Assigned task:
Starting with the first line of the data that follows, transcribe every line verbatim until the line containing "The Old 3DS" has been transcribed.

Material for this task:
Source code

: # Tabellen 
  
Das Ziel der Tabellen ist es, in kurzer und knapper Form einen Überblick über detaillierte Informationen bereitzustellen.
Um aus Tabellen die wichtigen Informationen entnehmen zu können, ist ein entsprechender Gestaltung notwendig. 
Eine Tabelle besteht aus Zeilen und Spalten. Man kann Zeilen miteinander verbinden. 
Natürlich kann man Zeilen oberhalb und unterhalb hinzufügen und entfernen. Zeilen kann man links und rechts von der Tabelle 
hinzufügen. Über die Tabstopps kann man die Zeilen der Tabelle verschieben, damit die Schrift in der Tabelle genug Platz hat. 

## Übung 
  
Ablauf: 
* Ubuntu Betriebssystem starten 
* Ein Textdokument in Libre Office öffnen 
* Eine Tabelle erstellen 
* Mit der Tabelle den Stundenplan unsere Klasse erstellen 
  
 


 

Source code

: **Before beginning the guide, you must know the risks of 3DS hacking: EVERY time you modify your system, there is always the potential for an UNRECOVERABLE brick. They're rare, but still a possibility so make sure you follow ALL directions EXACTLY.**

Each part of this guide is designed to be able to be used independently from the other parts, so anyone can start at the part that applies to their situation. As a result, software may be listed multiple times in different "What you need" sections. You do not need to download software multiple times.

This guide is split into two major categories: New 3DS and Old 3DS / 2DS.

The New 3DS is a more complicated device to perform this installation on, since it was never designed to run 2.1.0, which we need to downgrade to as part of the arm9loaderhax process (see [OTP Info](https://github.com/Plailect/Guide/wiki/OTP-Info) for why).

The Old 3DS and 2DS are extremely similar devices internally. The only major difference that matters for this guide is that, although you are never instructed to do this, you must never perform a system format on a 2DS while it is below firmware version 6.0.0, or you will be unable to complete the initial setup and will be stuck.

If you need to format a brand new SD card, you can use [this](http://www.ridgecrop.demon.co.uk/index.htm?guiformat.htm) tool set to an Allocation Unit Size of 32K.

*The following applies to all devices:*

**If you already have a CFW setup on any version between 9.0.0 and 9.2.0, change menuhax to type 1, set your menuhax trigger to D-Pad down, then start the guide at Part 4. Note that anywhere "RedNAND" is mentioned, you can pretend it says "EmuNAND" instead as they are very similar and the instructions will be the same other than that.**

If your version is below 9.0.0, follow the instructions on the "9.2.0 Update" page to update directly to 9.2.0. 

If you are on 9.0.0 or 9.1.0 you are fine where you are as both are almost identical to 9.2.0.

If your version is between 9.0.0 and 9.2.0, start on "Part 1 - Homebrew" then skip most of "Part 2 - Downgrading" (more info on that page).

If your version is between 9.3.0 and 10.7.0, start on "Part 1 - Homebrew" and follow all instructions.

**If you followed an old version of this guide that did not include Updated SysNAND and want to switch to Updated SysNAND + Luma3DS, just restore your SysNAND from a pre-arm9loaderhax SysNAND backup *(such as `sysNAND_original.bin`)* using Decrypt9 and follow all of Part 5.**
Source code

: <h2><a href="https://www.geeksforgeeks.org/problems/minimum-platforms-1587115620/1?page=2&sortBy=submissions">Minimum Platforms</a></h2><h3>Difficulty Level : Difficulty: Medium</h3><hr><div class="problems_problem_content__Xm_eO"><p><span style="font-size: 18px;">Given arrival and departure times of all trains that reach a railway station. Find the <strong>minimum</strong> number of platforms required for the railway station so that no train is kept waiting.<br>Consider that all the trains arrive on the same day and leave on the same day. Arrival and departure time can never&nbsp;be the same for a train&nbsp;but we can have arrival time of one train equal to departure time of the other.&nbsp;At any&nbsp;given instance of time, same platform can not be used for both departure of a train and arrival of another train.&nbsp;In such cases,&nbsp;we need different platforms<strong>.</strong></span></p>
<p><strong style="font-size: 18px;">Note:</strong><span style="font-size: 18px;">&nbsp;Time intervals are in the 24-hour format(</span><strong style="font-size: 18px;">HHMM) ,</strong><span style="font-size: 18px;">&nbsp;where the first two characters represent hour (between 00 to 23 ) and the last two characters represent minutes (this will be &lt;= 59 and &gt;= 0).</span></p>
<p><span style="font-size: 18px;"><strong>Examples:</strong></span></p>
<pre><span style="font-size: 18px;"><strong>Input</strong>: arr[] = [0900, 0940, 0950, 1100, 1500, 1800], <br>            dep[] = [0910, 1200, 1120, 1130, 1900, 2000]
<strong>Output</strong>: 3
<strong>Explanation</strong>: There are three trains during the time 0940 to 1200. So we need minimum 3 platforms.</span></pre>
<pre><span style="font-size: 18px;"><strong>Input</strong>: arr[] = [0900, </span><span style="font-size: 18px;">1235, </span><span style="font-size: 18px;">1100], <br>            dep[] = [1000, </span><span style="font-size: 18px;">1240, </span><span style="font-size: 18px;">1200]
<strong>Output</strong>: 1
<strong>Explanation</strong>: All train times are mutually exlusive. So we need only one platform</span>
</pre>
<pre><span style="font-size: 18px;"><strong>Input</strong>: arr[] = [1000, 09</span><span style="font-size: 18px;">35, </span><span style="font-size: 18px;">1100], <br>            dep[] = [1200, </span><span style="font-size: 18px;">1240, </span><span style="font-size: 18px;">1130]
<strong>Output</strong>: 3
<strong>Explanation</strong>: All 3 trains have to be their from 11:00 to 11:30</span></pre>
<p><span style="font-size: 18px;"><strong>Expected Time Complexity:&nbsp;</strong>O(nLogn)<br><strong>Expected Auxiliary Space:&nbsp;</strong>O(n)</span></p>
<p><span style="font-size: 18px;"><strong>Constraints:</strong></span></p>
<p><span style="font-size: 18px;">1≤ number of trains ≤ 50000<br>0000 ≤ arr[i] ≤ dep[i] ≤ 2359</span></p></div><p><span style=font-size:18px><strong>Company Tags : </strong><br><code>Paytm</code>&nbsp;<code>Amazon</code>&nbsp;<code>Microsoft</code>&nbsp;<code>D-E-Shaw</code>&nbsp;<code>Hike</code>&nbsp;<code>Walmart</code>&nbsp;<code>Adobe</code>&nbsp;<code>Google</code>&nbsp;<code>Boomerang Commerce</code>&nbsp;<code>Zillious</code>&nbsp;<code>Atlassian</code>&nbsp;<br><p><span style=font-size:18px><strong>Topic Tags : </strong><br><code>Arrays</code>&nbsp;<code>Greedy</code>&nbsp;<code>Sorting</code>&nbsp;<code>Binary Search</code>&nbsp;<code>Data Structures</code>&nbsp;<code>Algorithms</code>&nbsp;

Answer to this problem:
Source code

: # Tabellen 
  
Das Ziel der Tabellen ist es, in kurzer und knapper Form einen Überblick über detaillierte Informationen bereitzustellen.
Um aus Tabellen die wichtigen Informationen entnehmen zu können, ist ein entsprechender Gestaltung notwendig. 
Eine Tabelle besteht aus Zeilen und Spalten. Man kann Zeilen miteinander verbinden. 
Natürlich kann man Zeilen oberhalb und unterhalb hinzufügen und entfernen. Zeilen kann man links und rechts von der Tabelle 
hinzufügen. Über die Tabstopps kann man die Zeilen der Tabelle verschieben, damit die Schrift in der Tabelle genug Platz hat. 

## Übung 
  
Ablauf: 
* Ubuntu Betriebssystem starten 
* Ein Textdokument in Libre Office öffnen 
* Eine Tabelle erstellen 
* Mit der Tabelle den Stundenplan unsere Klasse erstellen 
  
 


 

Source code

: **Before beginning the guide, you must know the risks of 3DS hacking: EVERY time you modify your system, there is always the potential for an UNRECOVERABLE brick. They're rare, but still a possibility so make sure you follow ALL directions EXACTLY.**

Each part of this guide is designed to be able to be used independently from the other parts, so anyone can start at the part that applies to their situation. As a result, software may be listed multiple times in different "What you need" sections. You do not need to download software multiple times.

This guide is split into two major categories: New 3DS and Old 3DS / 2DS.

The New 3DS is a more complicated device to perform this installation on, since it was never designed to run 2.1.0, which we need to downgrade to as part of the arm9loaderhax process (see [OTP Info](https://github.com/Plailect/Guide/wiki/OTP-Info) for why).

The Old 3DS and 2DS are extremely similar devices internally. The only major difference that matters for this guide is that, although you are never instructed to do this, you must never perform a system format on a 2DS while it is below firmware version 6.0.0, or you will be unable to complete the initial setup and will be stuck.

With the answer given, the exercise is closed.